# Ordered my xbox one :)



## Dannoo93 (Mar 30, 2014)

So thanks to paypal I was able to order an xbox one off new egg . Came out to 484$ and come with titan fall. Best part is its paypal pay later so its 6 month no payments or interest as long as paid in full at tge end of the 6 months. I never would have been able to or willing to just go to the store and spend 500$ cash on it right there but im virtual money that I dont need to worry about right now I will 
Dannoo93


----------



## sunni (Mar 30, 2014)

grats im going with the ps4 instead of the xbox one , but i do have titanfall and its quite fun....and that totally rhymed hahaha


----------



## budsgalore (Mar 30, 2014)

I've had my PS4 since Valentines day (feb14) and haven't played it in 3 weeks. Think I'm going to sell it. Just not into video games like I used to be.


----------



## TheSnake (Mar 30, 2014)

Sadly, I am giving up on Microsoft... Got multiple 360's, missed metal gear solid for so long (sony exclusive many years) and I was never much into halo, after the initial bullshit wore off. Now Since bill gates went all gay n shit, and basically the xbox has turned into a self spying system, I will be going PS4 shortly. I will probably buy it at the release of the next hitman game (since it will be PC and next gen only as of now), GTA online is getting old since these fucks have yet to release the heist jobs, playing less and less recently. I love GTA, metal gear, Hitman, and a few other's. Basically they dont even have to advertise to me, I'll buy the shit, no matter how terrible it ends up being. lol

Oh yea, call of duty must be an obvious one, since ghost is my damn avatar... lol


----------



## TheSnake (Mar 30, 2014)

Fuck waiting that long, I'll drop the PS4 into the 55" life sucker of mine, not this harvest but next. (july)... Hell maybe before that if season at my job sticks around for a bit. Once that falls out for the year, life sucks again, and all my shit goes to bills and child support, on extra cheddar is from my lovely ladies.


----------



## Dannoo93 (Mar 30, 2014)

Ehhh cod blows now to me much rather play BF4

Dannoo93


----------



## TheSnake (Mar 30, 2014)

Dannoo93 said:


> Ehhh cod blows now to me much rather play BF4
> 
> Dannoo93


Also dig battlefield. Last one I bought I did not play much since all my dip shit friends were still rocking black ops2... lol


----------



## Dannoo93 (Mar 31, 2014)

Ya black ops 2 is good but havent even played ghoasts prob wont...also titan fall and dead rising 3

Dannoo93


----------



## BenFranklin (Mar 31, 2014)

Was able to get my ps4 the day it came out. Love it!

funny story....

A year and a half ago I bought a 360, the tray reader is dead, so, traded it in for PS3, to hold me over til all the PS 4 games are released around May.

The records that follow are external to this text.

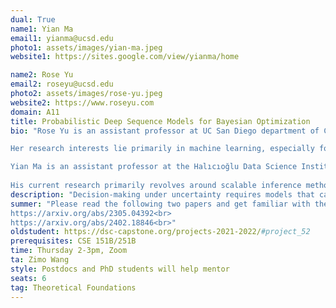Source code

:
 ```yaml
---
dual: True
name1: Yian Ma
email1: yianma@ucsd.edu
photo1: assets/images/yian-ma.jpeg
website1: https://sites.google.com/view/yianma/home

name2: Rose Yu
email2: roseyu@ucsd.edu
photo2: assets/images/rose-yu.jpeg
website2: https://www.roseyu.com 
domain: A11
title: Probabilistic Deep Sequence Models for Bayesian Optimization
bio: "Rose Yu is an assistant professor at UC San Diego department of Computer Science and Engineering. She is a primary faculty with the AI Group and is affiliated with Halıcıoğlu Data Science Institute.

Her research interests lie primarily in machine learning, especially for large-scale spatiotemporal data. She is particularly excited about AI for scientific discovery. She has won ECASE Award, NSF CAREER Award, Hellman Fellowship, Faculty Awards from JP Morgan, Meta, Google, Amazon, and Adobe, several Best Paper Awards, and Best Dissertation Award at USC.<br><br>

Yian Ma is an assistant professor at the Halıcıoğlu Data Science Institute and an affliated faculty member at the Computer Science and Engineering Department of University of California San Diego. Prior to UCSD, he spent a year as a visiting faculty at Google Research.
 
His current research primarily revolves around scalable inference methods for credible machine learning. This involves designing Bayesian inference methods to quantify uncertainty in the predictions of complex models; understanding computational and statistical guarantees of inference algorithms; and leveraging these scalable algorithms to learn from time series data and perform sequential decision making tasks."
description: "Decision-making under uncertainty requires models that can generate not only point estimates but also confidence intervals. We investigate deep sequence models for Bayesian optimization in spatiotemporal domain, with the goal to reduce sample complexity, provide risk assessment, and guide policy making."
summer: "Please read the following two papers and get familiar with the open source code in the experiment sections:<br>
https://arxiv.org/abs/2305.04392<br>
https://arxiv.org/abs/2402.18846<br>"
oldstudent: https://dsc-capstone.org/projects-2021-2022/#project_52
prerequisites: CSE 151B/251B
time: Thursday 2-3pm, Zoom
ta: Zimo Wang
style: Postdocs and PhD students will help mentor
seats: 6
tag: Theoretical Foundations
---
```

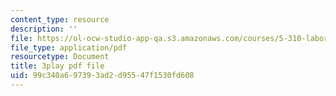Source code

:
 ```yaml
---
content_type: resource
description: ''
file: https://ol-ocw-studio-app-qa.s3.amazonaws.com/courses/5-310-laboratory-chemistry-fall-2019/99c340a697393ad2d95547f1530fd608_TgrNa_Guigs.pdf
file_type: application/pdf
resourcetype: Document
title: 3play pdf file
uid: 99c340a6-9739-3ad2-d955-47f1530fd608
---
```

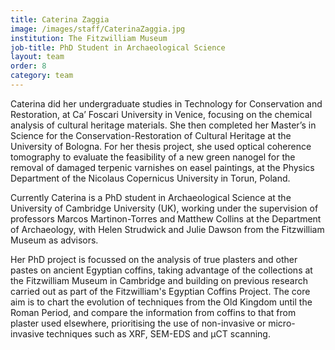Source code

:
 ```yaml
---
title: Caterina Zaggia
image: /images/staff/CaterinaZaggia.jpg
institution: The Fitzwilliam Museum
job-title: PhD Student in Archaeological Science
layout: team
order: 8
category: team
---
```

Caterina did her undergraduate studies in Technology for Conservation and Restoration, at Ca’ Foscari University in Venice, focusing on the chemical analysis of cultural heritage materials. She then completed her Master’s in Science for the Conservation-Restoration of Cultural Heritage at the University of Bologna. For her thesis project, she used optical coherence tomography to evaluate the feasibility of a new green nanogel for the removal of damaged terpenic varnishes on easel paintings, at the Physics Department of the Nicolaus Copernicus University in Torun, Poland.

Currently Caterina is a PhD student in Archaeological Science at the University of Cambridge University (UK), working under the supervision of professors Marcos Martinon-Torres and Matthew Collins at the Department of Archaeology, with Helen Strudwick and Julie Dawson from the Fitzwilliam Museum as advisors.

Her PhD project is focussed on the analysis of true plasters and other pastes on ancient Egyptian coffins, taking advantage of the collections at the Fitzwilliam Museum in Cambridge and building on previous research carried out as part of the Fitzwilliam's Egyptian Coffins Project. The core aim is to chart the evolution of techniques from the Old Kingdom until the Roman Period, and compare the information from coffins to that from plaster used elsewhere, prioritising the use of non-invasive or micro-invasive techniques such as XRF, SEM-EDS and µCT scanning.
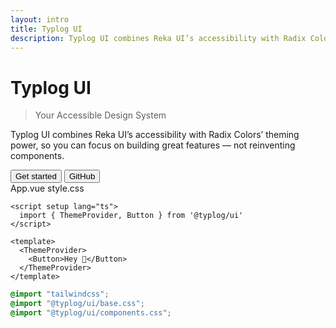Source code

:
 ```yaml
---
layout: intro
title: Typlog UI
description: Typlog UI combines Reka UI’s accessibility with Radix Colors’ theming power, so you can focus on building great features — not reinventing components.
---
```


<script setup>
  import { Icon } from '@iconify/vue'
  import { Button } from '#components'
  import SigninForm from '../showcases/SigninForm.vue'
</script>

<div class="flex flex-col w-full gap-10 lg:flex-row lg:justify-between">

<div class="home-intro lg:w-[600px]">

# Typlog UI

> Your Accessible Design System

Typlog UI combines Reka UI’s accessibility with Radix Colors’ theming power, so you can focus on building great features — not reinventing components.

<div class="flex items-center gap-4 not-prose">
<Button size="3" as="a" href="/components/avatar" radius="full">Get started</Button>
<Button size="3" as="a" href="https://github.com/typlog/ui" color="gray" high-contrast radius="full">
<Icon icon="simple-icons:github" />
GitHub
</Button>
</div>

</div>

<TabsRoot class="border rounded min-w-[480px]" default-value="vue">
<TabsList>
  <TabsTrigger value="vue">App.vue</TabsTrigger>
  <TabsTrigger value="css">style.css</TabsTrigger>
</TabsList>
<TabsContent value="vue">

```vue
<script setup lang="ts">
  import { ThemeProvider, Button } from '@typlog/ui'
</script>

<template>
  <ThemeProvider>
    <Button>Hey 👋</Button>
  </ThemeProvider>
</template>
```

</TabsContent>

<TabsContent value="css">

```css
@import "tailwindcss";
@import "@typlog/ui/base.css";
@import "@typlog/ui/components.css";
```

</TabsContent>

</TabsRoot>
</div>

<div class="not-prose mt-10 border-t py-8">

<div class="w-96">
<SigninForm />
</div>

</div>
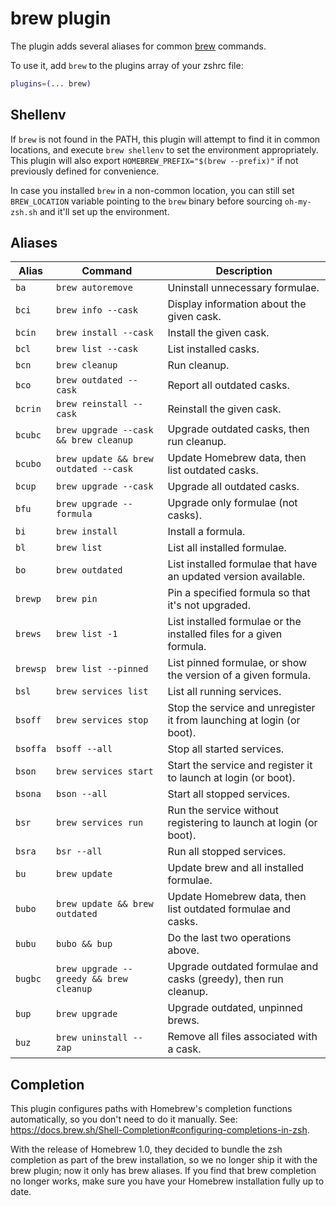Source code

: # brew plugin

The plugin adds several aliases for common [brew](https://brew.sh) commands.

To use it, add `brew` to the plugins array of your zshrc file:

```zsh
plugins=(... brew)
```

## Shellenv

If `brew` is not found in the PATH, this plugin will attempt to find it in common locations, and execute
`brew shellenv` to set the environment appropriately. This plugin will also export
`HOMEBREW_PREFIX="$(brew --prefix)"` if not previously defined for convenience.

In case you installed `brew` in a non-common location, you can still set `BREW_LOCATION` variable pointing to
the `brew` binary before sourcing `oh-my-zsh.sh` and it'll set up the environment.

## Aliases

| Alias    | Command                                 | Description                                                           |
| -------- | --------------------------------------- | --------------------------------------------------------------------- |
| `ba`     | `brew autoremove`                       | Uninstall unnecessary formulae.                                       |
| `bci`    | `brew info --cask`                      | Display information about the given cask.                             |
| `bcin`   | `brew install --cask`                   | Install the given cask.                                               |
| `bcl`    | `brew list --cask`                      | List installed casks.                                                 |
| `bcn`    | `brew cleanup`                          | Run cleanup.                                                          |
| `bco`    | `brew outdated --cask`                  | Report all outdated casks.                                            |
| `bcrin`  | `brew reinstall --cask`                 | Reinstall the given cask.                                             |
| `bcubc`  | `brew upgrade --cask && brew cleanup`   | Upgrade outdated casks, then run cleanup.                             |
| `bcubo`  | `brew update && brew outdated --cask`   | Update Homebrew data, then list outdated casks.                       |
| `bcup`   | `brew upgrade --cask`                   | Upgrade all outdated casks.                                           |
| `bfu`    | `brew upgrade --formula`                | Upgrade only formulae (not casks).                                    |
| `bi`     | `brew install`                          | Install a formula.                                                    |
| `bl`     | `brew list`                             | List all installed formulae.                                          |
| `bo`     | `brew outdated`                         | List installed formulae that have an updated version available.       |
| `brewp`  | `brew pin`                              | Pin a specified formula so that it's not upgraded.                    |
| `brews`  | `brew list -1`                          | List installed formulae or the installed files for a given formula.   |
| `brewsp` | `brew list --pinned`                    | List pinned formulae, or show the version of a given formula.         |
| `bsl`    | `brew services list`                    | List all running services.                                            |
| `bsoff`  | `brew services stop`                    | Stop the service and unregister it from launching at login (or boot). |
| `bsoffa` | `bsoff --all`                           | Stop all started services.                                            |
| `bson`   | `brew services start`                   | Start the service and register it to launch at login (or boot).       |
| `bsona`  | `bson --all`                            | Start all stopped services.                                           |
| `bsr`    | `brew services run`                     | Run the service without registering to launch at login (or boot).     |
| `bsra`   | `bsr --all`                             | Run all stopped services.                                             |
| `bu`     | `brew update`                           | Update brew and all installed formulae.                               |
| `bubo`   | `brew update && brew outdated`          | Update Homebrew data, then list outdated formulae and casks.          |
| `bubu`   | `bubo && bup`                           | Do the last two operations above.                                     |
| `bugbc`  | `brew upgrade --greedy && brew cleanup` | Upgrade outdated formulae and casks (greedy), then run cleanup.       |
| `bup`    | `brew upgrade`                          | Upgrade outdated, unpinned brews.                                     |
| `buz`    | `brew uninstall --zap`                  | Remove all files associated with a cask.                              |

## Completion

This plugin configures paths with Homebrew's completion functions automatically, so you don't need to do it
manually. See: https://docs.brew.sh/Shell-Completion#configuring-completions-in-zsh.

With the release of Homebrew 1.0, they decided to bundle the zsh completion as part of the brew installation,
so we no longer ship it with the brew plugin; now it only has brew aliases. If you find that brew completion
no longer works, make sure you have your Homebrew installation fully up to date.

by the way, want to go mobile with your PS 4? Go down and spend the 200 bucks, and get yourself a PS Vita, you can play all your PS 4 games through it... And some PS 3 games.


----------



## malicifice (Apr 13, 2014)

Ghost's suck's Dannoo, don't evenworry about it. Titan is the shit so far.


----------



## thump easy (Apr 13, 2014)

dude i got one and it doesnt read the disk i set like 2 hours unpluging the back and then pluging it back in there seems to be alot of this going on.. i want to return my xbox one but im scared the fucker will do the same have you had any problems it idles and tells you to buy it on line im like what the fuck i got it right hear and payed for bother these games??? but i read online that this is going on all over the fucken place is there gona be a recall cuz unpluging and pluging this shit till it works fucken kills hell time..????


----------



## malicifice (Apr 21, 2014)

thump easy said:


> dude i got one and it doesnt read the disk i set like 2 hours unpluging the back and then pluging it back in there seems to be alot of this going on.. i want to return my xbox one but im scared the fucker will do the same have you had any problems it idles and tells you to buy it on line im like what the fuck i got it right hear and payed for bother these games??? but i read online that this is going on all over the fucken place is there gona be a recall cuz unpluging and pluging this shit till it works fucken kills hell time..????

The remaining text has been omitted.